Dataset entries:
::::
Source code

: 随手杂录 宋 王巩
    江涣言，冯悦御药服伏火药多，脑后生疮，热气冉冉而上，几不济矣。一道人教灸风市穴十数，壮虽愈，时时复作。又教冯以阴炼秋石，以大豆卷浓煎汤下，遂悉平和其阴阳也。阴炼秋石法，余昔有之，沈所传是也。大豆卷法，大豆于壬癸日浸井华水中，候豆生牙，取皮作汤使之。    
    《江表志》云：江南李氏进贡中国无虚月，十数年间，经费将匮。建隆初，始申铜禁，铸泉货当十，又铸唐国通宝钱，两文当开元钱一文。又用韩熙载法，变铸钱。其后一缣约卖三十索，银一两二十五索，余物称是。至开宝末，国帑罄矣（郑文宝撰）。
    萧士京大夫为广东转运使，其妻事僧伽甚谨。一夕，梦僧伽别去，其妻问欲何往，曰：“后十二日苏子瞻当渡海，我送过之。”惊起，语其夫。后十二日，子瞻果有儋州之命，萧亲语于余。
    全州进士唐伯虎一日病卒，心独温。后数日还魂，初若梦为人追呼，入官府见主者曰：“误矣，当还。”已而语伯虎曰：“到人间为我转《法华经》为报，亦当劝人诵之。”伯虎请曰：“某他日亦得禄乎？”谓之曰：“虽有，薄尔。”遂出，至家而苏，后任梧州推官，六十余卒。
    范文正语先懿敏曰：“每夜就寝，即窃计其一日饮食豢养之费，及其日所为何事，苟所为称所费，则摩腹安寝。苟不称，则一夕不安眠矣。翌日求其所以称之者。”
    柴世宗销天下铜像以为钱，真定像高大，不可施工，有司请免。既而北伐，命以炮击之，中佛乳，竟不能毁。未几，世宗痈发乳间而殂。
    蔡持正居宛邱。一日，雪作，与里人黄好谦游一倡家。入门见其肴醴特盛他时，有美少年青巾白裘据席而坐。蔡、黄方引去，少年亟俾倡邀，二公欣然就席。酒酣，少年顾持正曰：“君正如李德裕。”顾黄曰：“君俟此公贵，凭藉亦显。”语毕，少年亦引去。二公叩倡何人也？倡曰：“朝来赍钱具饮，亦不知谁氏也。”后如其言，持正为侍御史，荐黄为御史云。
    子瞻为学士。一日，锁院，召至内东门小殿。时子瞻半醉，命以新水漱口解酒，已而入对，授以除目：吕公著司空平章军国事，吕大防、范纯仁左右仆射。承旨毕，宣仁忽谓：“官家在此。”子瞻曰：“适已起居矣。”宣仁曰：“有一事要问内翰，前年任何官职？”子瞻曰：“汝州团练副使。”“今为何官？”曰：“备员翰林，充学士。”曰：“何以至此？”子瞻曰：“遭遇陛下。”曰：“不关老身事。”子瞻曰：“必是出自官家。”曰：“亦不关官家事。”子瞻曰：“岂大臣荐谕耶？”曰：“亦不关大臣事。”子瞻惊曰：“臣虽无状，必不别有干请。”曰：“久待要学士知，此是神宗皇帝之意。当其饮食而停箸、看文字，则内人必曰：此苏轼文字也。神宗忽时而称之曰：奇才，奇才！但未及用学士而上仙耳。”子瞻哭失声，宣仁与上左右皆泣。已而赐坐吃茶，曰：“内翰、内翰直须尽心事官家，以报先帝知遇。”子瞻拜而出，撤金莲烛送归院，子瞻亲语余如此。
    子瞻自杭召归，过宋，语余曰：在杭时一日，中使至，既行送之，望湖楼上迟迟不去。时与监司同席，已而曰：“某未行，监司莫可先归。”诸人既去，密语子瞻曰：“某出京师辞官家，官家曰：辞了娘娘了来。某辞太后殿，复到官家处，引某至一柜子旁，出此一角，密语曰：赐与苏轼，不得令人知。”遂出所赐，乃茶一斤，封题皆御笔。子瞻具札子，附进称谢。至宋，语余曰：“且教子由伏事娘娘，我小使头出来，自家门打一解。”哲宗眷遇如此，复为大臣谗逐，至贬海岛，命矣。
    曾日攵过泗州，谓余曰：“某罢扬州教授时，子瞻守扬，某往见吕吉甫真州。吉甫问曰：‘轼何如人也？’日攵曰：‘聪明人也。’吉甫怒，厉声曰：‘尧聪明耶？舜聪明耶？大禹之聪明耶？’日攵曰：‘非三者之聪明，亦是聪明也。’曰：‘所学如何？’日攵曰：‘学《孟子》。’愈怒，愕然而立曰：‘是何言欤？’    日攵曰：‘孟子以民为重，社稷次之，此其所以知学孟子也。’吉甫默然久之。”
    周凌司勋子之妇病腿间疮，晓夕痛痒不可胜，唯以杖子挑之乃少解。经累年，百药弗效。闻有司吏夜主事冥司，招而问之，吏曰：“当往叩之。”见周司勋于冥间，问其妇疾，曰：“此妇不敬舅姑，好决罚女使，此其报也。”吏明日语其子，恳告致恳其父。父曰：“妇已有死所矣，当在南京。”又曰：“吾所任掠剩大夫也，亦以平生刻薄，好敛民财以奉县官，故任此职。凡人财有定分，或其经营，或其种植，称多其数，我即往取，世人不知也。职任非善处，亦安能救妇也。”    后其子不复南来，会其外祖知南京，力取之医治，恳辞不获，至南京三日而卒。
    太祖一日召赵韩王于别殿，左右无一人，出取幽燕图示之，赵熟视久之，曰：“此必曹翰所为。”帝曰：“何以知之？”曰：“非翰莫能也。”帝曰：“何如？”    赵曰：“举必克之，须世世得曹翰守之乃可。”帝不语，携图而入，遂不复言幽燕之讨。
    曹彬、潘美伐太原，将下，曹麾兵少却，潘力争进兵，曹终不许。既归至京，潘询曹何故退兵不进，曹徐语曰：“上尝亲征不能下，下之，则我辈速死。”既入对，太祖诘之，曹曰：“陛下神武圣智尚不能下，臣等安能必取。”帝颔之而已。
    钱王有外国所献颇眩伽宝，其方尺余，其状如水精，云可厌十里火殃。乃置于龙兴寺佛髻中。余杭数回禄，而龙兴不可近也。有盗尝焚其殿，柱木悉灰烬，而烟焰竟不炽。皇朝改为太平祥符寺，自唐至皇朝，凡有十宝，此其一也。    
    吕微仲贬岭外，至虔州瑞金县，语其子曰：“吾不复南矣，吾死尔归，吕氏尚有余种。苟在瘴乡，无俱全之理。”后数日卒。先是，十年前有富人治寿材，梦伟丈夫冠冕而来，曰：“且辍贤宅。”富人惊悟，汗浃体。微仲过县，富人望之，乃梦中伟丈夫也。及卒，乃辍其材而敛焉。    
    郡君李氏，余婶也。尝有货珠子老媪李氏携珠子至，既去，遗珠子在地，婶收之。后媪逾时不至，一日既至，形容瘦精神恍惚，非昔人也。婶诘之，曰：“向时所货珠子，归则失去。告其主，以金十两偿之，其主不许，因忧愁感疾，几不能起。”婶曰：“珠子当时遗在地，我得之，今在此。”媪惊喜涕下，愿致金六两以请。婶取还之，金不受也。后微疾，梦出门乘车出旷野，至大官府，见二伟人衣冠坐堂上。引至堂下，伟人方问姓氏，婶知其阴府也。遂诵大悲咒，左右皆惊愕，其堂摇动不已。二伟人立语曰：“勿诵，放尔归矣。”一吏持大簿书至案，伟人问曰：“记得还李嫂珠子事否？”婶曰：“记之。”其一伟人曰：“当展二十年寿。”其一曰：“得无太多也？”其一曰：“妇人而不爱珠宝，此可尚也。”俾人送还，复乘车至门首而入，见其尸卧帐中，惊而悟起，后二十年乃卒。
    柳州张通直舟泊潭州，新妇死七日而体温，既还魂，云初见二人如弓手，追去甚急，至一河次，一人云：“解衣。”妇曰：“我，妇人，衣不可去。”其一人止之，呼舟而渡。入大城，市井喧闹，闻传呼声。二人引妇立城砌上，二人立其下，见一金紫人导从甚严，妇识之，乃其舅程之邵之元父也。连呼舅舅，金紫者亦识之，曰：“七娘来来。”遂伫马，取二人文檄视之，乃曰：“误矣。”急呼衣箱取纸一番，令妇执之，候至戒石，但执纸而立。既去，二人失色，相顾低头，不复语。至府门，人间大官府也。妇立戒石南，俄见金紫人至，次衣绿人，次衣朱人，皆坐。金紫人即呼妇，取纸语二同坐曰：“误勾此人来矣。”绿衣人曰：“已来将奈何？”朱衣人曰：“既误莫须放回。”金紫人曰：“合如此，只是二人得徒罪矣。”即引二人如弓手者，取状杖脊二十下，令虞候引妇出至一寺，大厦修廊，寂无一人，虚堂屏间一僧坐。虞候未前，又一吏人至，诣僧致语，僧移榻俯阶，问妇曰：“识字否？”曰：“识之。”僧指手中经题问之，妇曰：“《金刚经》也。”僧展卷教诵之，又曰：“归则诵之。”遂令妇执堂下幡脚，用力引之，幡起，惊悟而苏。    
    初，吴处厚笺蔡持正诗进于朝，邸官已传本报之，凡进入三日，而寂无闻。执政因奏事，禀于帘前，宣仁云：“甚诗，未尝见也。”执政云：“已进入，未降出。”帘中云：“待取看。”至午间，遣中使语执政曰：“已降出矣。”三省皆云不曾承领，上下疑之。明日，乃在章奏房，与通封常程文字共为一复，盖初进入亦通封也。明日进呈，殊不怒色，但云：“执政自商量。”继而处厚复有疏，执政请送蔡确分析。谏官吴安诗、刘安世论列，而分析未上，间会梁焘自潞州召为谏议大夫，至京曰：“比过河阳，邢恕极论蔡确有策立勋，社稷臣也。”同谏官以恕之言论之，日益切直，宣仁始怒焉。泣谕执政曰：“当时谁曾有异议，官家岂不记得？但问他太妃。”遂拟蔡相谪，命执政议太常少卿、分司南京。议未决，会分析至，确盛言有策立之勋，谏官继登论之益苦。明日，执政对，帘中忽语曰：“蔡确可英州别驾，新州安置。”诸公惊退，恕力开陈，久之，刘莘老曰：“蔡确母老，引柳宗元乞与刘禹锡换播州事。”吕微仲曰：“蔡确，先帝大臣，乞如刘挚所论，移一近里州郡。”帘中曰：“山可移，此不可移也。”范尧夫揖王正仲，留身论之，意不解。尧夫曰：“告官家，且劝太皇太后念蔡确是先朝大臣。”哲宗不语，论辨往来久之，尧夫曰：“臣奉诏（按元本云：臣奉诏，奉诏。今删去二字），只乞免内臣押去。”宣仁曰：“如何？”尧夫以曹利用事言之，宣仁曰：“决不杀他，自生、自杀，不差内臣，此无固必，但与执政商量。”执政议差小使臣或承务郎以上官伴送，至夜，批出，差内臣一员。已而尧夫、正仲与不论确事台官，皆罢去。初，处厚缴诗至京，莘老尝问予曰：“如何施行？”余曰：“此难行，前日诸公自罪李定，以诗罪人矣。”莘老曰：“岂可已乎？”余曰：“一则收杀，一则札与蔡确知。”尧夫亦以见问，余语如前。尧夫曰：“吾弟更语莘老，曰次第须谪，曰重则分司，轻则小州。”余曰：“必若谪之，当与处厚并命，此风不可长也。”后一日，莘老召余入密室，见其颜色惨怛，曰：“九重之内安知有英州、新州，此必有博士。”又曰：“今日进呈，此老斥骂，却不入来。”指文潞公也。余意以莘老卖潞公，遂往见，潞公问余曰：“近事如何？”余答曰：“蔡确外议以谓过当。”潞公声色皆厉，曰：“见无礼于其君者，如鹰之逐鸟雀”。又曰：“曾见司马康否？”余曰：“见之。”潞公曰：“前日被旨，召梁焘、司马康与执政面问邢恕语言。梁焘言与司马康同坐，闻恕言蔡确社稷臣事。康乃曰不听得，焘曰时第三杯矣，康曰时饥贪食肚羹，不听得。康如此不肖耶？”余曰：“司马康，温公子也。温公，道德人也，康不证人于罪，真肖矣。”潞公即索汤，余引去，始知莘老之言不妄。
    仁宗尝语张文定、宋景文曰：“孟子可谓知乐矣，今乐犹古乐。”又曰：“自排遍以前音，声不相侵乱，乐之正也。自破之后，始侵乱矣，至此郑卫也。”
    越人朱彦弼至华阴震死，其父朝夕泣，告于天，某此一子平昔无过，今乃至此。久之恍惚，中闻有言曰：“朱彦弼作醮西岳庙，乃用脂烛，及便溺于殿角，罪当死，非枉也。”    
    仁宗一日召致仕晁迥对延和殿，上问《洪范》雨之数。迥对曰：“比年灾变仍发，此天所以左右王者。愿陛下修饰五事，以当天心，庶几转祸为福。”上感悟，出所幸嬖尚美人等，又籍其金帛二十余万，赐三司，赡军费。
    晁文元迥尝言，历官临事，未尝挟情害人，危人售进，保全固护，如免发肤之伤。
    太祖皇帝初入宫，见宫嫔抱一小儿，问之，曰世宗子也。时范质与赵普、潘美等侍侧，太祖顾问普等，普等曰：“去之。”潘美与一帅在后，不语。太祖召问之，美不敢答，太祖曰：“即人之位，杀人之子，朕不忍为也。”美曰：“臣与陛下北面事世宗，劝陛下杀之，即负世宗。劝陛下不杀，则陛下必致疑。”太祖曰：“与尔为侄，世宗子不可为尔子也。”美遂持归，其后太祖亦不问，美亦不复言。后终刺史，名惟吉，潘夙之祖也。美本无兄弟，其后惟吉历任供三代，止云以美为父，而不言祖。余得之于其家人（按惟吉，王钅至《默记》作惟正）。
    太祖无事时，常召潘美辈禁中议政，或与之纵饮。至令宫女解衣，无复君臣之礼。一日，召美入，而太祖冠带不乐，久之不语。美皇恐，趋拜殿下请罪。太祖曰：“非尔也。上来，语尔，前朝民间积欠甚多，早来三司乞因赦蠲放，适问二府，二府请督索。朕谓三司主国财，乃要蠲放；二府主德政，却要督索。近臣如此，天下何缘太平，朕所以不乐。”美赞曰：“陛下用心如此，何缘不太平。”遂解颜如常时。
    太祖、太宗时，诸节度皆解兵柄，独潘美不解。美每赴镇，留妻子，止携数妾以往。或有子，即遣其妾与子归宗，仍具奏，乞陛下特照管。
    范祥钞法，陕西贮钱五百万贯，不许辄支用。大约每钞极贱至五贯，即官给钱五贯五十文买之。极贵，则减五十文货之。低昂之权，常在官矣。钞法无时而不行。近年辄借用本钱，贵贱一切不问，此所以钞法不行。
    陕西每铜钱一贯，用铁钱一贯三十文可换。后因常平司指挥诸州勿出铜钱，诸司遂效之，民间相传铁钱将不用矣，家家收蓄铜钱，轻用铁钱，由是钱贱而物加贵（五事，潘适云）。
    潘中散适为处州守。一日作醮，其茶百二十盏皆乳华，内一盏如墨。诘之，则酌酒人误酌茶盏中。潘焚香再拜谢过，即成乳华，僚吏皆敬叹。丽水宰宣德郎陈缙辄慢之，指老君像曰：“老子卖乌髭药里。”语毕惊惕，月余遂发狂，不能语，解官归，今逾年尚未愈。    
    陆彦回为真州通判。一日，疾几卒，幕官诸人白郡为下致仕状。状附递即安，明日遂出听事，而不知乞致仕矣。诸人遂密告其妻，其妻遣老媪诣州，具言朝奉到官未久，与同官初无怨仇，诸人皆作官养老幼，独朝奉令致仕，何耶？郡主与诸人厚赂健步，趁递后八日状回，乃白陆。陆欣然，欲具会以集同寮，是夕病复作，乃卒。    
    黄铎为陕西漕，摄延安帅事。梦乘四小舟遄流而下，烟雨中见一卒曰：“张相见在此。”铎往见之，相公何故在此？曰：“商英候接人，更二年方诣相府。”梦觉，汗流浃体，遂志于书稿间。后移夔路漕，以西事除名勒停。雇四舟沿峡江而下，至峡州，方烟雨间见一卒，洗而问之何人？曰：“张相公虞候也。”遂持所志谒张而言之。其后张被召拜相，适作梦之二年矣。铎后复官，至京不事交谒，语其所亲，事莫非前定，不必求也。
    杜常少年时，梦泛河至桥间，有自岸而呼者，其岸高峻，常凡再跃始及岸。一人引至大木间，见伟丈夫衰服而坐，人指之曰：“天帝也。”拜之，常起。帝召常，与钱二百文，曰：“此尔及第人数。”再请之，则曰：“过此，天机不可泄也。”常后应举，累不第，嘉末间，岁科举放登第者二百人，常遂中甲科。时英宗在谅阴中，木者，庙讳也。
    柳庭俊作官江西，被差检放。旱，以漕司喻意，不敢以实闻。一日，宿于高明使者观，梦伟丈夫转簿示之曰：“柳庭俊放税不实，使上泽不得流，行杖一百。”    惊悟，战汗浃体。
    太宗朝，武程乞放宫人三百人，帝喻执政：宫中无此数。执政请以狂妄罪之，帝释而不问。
::::
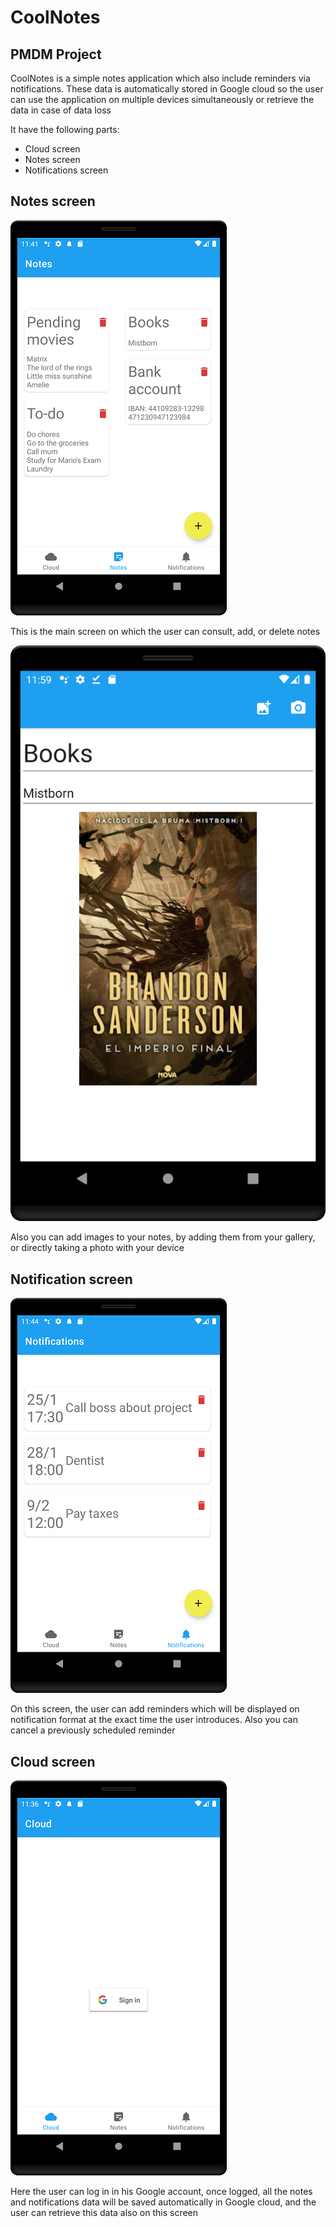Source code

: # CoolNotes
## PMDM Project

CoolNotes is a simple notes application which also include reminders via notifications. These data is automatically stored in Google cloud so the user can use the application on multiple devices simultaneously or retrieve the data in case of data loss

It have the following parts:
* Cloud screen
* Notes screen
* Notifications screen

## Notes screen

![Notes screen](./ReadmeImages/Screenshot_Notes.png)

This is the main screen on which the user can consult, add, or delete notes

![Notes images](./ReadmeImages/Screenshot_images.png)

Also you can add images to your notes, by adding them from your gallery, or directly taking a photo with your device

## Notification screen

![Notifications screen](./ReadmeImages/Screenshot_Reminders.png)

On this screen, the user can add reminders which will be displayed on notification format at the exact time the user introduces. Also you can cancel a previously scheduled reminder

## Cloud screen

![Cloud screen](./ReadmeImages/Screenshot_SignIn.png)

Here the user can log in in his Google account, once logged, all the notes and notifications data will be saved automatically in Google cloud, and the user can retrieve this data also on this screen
::::
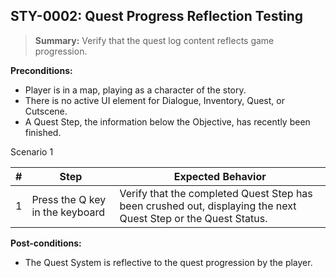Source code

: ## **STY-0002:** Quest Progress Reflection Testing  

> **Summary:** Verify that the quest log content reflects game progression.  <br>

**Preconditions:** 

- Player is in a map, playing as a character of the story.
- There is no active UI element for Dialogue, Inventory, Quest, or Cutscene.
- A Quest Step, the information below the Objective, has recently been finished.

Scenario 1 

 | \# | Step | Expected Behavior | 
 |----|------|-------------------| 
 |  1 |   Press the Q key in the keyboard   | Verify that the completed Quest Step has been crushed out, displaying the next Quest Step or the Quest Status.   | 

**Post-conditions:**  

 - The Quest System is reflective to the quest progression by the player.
::::
To do:
Where a line of the records contains the word "progression", copy that line.

Result of the task:
> **Summary:** Verify that the quest log content reflects game progression.  <br>
 - The Quest System is reflective to the quest progression by the player.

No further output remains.